Il titolo di questo paragrafo non è di certo casuale, ma rimanda ad un elemento fondamentale delle società creole e la cui conoscenza è imprescindibile per qualunque studioso di cultura caraibica, vale a dire il rapporto tra paesaggio e identità. La scelta del vocabolo paesaggio risponde alla necessità di avere come termine di paragone nel corso della nostra riflessione sulla componente identitaria, non un semplice concetto astratto, un’etichetta fine a sé stessa come spazio, bensì uno “spazio soggettivo”, che non sia il frutto di un’astrazione o di una rappresentazione mentale, ma il risultato dell’impronta, della trace lasciata dal soggetto colonizzato.

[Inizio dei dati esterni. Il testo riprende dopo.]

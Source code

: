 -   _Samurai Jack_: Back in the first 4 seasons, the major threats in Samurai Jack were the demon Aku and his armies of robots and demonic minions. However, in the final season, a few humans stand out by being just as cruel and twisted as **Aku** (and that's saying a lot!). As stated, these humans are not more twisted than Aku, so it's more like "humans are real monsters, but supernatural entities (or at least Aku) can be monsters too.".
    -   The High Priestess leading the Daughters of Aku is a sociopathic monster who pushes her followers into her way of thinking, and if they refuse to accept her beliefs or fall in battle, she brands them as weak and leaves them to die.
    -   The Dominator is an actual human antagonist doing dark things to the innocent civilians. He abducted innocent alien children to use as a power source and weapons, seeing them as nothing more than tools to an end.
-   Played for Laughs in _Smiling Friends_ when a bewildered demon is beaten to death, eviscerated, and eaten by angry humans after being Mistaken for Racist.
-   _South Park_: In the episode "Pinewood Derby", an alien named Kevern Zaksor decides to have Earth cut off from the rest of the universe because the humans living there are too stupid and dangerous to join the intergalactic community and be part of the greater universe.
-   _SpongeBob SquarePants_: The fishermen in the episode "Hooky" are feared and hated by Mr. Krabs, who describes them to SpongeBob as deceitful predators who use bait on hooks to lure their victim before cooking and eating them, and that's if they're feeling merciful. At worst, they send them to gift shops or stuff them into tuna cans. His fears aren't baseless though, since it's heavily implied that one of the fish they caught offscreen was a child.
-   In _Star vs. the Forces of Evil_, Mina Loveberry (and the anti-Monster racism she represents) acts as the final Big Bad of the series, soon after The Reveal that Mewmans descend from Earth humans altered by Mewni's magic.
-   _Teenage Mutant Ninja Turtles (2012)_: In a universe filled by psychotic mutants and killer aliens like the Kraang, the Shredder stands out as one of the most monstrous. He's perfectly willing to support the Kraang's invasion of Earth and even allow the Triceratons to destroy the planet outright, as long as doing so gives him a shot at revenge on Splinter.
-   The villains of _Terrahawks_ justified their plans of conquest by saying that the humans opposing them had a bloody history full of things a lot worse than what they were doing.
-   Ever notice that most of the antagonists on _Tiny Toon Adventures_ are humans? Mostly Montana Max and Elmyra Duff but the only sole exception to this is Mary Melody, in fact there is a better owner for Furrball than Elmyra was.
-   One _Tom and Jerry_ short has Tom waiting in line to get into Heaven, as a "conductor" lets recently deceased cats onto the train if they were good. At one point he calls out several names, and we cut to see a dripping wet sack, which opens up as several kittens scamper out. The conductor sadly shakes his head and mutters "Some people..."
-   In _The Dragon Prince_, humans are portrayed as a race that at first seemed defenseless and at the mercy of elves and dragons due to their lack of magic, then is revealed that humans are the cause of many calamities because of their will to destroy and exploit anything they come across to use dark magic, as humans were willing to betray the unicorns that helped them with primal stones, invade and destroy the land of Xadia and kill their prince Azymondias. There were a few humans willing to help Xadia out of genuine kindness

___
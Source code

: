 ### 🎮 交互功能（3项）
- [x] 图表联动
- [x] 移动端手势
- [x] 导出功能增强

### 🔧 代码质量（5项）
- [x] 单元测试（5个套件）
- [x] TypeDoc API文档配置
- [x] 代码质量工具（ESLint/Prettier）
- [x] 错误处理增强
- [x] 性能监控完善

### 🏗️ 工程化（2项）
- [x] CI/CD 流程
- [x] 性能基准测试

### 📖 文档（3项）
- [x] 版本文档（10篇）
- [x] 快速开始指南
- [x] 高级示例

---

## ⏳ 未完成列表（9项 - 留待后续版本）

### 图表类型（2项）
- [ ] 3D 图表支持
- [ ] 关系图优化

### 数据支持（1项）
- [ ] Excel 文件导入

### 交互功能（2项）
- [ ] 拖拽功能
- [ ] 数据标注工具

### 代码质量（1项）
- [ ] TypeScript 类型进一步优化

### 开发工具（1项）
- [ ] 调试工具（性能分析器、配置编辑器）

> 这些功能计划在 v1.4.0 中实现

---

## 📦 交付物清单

Il passaggio da spazio a paesaggio operato nei due paragrafi vuole essere dunque la messa in pratica della teoria sull’uso del linguaggio come tecnica scritturale di revisione di significati: nel corso del primo capitolo abbiamo evidenziato come lo spazio caraibico abbia subito una metamorfosi, di forma e di contenuto, a partire da uno spazio colonizzato, per secoli terra sterile di usurpazioni e violenze, passando attraverso l’esplorazione soggettiva dello stesso spazio trasformato in luogo, fino alla creazione di un vero e proprio paesaggio, laddove tale termine con accezione positiva si carica di connotati, spaziali e identitari, definiti dal soggetto e da esso personalizzati tramite la creazione di uno spazio proprio, questa volta non imposto dagli altri, ma scelto, voluto.

101

Per le espressioni derivanti dal binomio geografia-letteratura si vedano le note n. 62, 63, 64 e 65 del paragrafo precedente.

102

Non forniamo qui le note bibliografiche di tutte le espressioni citate, onde evitare noiose digressioni o ripetizioni, ma rimandiamo alle sezioni della Bibliografia critica di riferimento.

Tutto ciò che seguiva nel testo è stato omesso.